3. Implications for China outbound transactions

It is unknown at this stage whether and when new legislation will be issued to formalize the new measures to control capital outflow. Some commentators suspect that the tightened controls will remain in effect to stabilize capital outflow until the third quarter of this year when the 19th National Congress of the Communist Party of China will be held. With the regulatory uncertainties ahead, we expect Chinese outbound M&A activity to be more modest in 2017 with a potential decrease in the number and value of deals.

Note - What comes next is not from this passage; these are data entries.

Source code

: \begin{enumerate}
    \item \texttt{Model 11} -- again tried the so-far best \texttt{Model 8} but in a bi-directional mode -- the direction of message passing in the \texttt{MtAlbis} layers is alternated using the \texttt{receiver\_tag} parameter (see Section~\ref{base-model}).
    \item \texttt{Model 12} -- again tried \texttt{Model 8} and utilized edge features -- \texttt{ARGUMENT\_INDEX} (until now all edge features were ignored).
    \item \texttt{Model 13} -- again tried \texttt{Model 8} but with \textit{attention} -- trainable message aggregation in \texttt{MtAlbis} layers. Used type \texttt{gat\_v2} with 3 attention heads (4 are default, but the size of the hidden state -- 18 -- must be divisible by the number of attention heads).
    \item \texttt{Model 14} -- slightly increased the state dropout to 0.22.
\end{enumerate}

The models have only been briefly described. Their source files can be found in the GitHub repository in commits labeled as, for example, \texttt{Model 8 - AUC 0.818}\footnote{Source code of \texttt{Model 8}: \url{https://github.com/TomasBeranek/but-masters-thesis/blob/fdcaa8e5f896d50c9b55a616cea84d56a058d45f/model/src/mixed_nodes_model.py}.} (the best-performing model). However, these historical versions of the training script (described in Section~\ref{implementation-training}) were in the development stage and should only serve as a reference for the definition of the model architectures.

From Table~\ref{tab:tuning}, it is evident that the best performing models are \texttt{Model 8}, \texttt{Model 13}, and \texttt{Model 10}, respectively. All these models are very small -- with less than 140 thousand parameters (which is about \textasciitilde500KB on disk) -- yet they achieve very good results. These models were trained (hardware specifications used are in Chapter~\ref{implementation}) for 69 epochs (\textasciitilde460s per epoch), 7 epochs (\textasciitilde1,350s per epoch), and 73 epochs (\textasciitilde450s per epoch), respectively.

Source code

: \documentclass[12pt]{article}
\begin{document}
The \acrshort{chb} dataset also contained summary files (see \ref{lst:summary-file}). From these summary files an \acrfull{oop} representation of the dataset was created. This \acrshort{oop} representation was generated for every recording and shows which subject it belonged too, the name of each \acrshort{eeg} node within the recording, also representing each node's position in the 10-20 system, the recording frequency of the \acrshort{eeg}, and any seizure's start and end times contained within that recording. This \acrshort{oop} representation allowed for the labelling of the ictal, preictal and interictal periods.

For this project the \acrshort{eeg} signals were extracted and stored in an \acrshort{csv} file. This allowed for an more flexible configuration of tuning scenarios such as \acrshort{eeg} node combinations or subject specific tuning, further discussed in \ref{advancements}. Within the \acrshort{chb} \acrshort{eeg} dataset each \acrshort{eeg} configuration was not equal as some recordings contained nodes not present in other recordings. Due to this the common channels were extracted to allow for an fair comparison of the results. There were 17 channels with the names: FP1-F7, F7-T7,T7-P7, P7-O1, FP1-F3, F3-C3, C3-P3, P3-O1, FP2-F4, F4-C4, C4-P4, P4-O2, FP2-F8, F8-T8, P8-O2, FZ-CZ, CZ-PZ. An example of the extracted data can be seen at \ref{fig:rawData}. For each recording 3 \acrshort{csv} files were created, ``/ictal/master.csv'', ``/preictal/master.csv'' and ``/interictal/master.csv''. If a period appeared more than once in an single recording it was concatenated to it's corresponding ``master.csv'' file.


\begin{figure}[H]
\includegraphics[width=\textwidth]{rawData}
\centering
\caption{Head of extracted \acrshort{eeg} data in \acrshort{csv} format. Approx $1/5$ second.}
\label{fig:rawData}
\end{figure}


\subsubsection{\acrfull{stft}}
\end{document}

Chinese investors should keep a close eye on regulatory developments and review and adjust their outbound investment plans accordingly. Caution should be taken when investing in non-core sectors or speculative, over-valued projects. Deals should be carefully structured to avoid the structures targeted by the regulators (such as the use of limited partnerships and newly established shelf companies as investment vehicles). It is important that Chinese investors communicate with the regulators and banks as early as possible to anticipate and address any regulatory issues.

For foreign counterparties involved in China outbound transactions, it is crucial to keep track of regulatory developments in this area. Parties should anticipate and plan ahead for possible Chinese regulatory hurdles. Risk allocation mechanisms, such as breakup fees, should be carefully designed in transaction documents.